### TASK DESCRIPTION
For each line in the data below that holds "image", return a copy.

### INPUT
=-=-=
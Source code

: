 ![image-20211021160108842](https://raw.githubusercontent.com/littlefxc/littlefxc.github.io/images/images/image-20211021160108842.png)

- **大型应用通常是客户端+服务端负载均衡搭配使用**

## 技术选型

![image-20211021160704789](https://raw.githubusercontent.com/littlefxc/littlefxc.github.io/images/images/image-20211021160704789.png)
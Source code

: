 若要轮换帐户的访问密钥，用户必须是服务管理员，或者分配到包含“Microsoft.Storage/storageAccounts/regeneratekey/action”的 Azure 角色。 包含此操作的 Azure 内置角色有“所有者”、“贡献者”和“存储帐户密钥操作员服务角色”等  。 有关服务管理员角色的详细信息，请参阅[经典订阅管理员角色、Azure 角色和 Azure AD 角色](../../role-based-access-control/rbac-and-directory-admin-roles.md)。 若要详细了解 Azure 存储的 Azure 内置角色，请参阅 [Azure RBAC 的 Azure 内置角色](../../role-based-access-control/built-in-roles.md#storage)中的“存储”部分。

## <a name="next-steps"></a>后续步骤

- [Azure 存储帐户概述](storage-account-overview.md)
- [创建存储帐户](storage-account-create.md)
=-=-=
### RESPONSE
: ![image-20211021160108842](https://raw.githubusercontent.com/littlefxc/littlefxc.github.io/images/images/image-20211021160108842.png)
![image-20211021160704789](https://raw.githubusercontent.com/littlefxc/littlefxc.github.io/images/images/image-20211021160704789.png)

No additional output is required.